In fact, the Conservatives are fundamentally incapable of solving this problem. At their core they hold two completely contradictory beliefs: first, that we need to reduce red tape to make life easier for house builders, and second, that we need to preserve this green and pleasant land.

Perhaps a better-run operation could have resolved this contradiction, but not Cameron’s team. Instead, they failed to increase the supply of new houses, and ended up calling the National Trust ‘semi-hysterical’.

The scene seems to be set for Labour to sweep in, promise to build a load of houses and win the day. But politics is not that simple. Labour also operate within constraints. Ed Balls has made it clear that a Labour government will not borrow money to build new houses.

The result is the Lyons housing review: an artfully presented series of technical proposals for how to build more houses without borrowing more money. A senior figure in housing described the review to me as ‘realistic, pragmatic, doable, ready to go as soon as there is a government’.

There are a few missteps. Perhaps the team behind the review really do believe that we will see a massive increase in the number of people who build their own home and a similarly enormous increase in the number of big corporates that build flats for rent, but I am sceptical. Not least because policymakers have been trying to encourage ‘self build’ and ‘institutional PRS’ for my entire life, to little or no effect.
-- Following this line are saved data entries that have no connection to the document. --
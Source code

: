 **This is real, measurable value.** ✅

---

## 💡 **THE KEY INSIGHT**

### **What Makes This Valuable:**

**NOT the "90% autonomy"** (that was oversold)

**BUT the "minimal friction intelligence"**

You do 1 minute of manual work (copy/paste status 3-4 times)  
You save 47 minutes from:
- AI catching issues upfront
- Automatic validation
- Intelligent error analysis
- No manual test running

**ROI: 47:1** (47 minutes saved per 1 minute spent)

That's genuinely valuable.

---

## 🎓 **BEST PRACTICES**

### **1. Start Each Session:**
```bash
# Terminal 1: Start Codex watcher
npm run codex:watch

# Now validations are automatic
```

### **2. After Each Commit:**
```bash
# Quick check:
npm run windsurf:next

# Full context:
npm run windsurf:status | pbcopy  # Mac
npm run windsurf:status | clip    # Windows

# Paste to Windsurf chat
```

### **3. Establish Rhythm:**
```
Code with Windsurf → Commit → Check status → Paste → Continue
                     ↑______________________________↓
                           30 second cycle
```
Overall the proposals are not as radical as some would have liked. If enacted they will markedly increase the number of houses that we build but, as the review makes clear, ‘to solve our housing crisis, we must of course go beyond this’. This probably means that the proposals in the report will not be a massive vote winner by themselves.
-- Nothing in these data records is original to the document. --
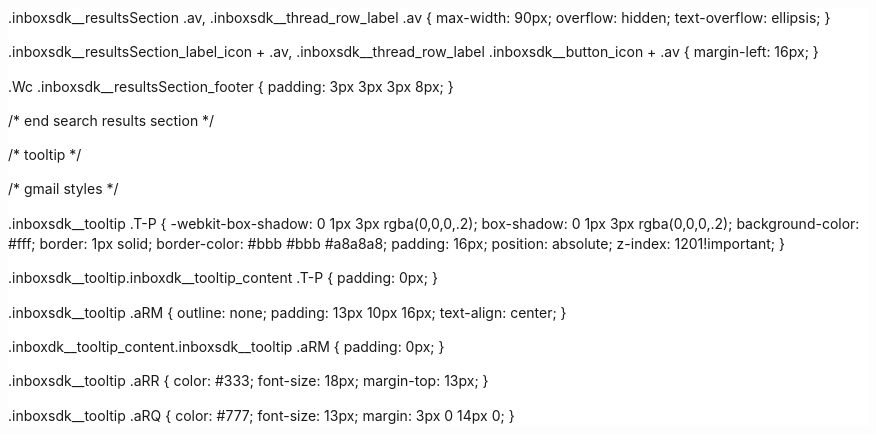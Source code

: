 .inboxsdk__resultsSection .av, .inboxsdk__thread_row_label .av {
  max-width: 90px;
  overflow: hidden;
  text-overflow: ellipsis;
}

.inboxsdk__resultsSection_label_icon + .av, .inboxsdk__thread_row_label .inboxsdk__button_icon + .av {
  margin-left: 16px;
}

.Wc .inboxsdk__resultsSection_footer {
  padding: 3px 3px 3px 8px;
}

/* end search results section */


/* tooltip */

/* gmail styles */

.inboxsdk__tooltip .T-P {
  -webkit-box-shadow: 0 1px 3px rgba(0,0,0,.2);
  box-shadow: 0 1px 3px rgba(0,0,0,.2);
  background-color: #fff;
  border: 1px solid;
  border-color: #bbb #bbb #a8a8a8;
  padding: 16px;
  position: absolute;
  z-index: 1201!important;
}

  .inboxsdk__tooltip.inboxdk__tooltip_content .T-P {
    padding: 0px;
  }

.inboxsdk__tooltip .aRM {
  outline: none;
  padding: 13px 10px 16px;
  text-align: center;
}

  .inboxdk__tooltip_content.inboxsdk__tooltip .aRM {
    padding: 0px;
  }

.inboxsdk__tooltip .aRR {
  color: #333;
  font-size: 18px;
  margin-top: 13px;
}

.inboxsdk__tooltip .aRQ {
  color: #777;
  font-size: 13px;
  margin: 3px 0 14px 0;
}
Labour will not be going into the next election promising that all young people will be able to move into a home of their own by 2020. They will be saying something more credible and more humble. They will be saying that they have an incredibly, unprecedented detailed plan for how they will significantly and steadily increase the supply of new housing.

This might be a vote-winner if Labour can successfully contrast their modest, achievable plans with the Conservatives record of wild promises and abject failure to deliver.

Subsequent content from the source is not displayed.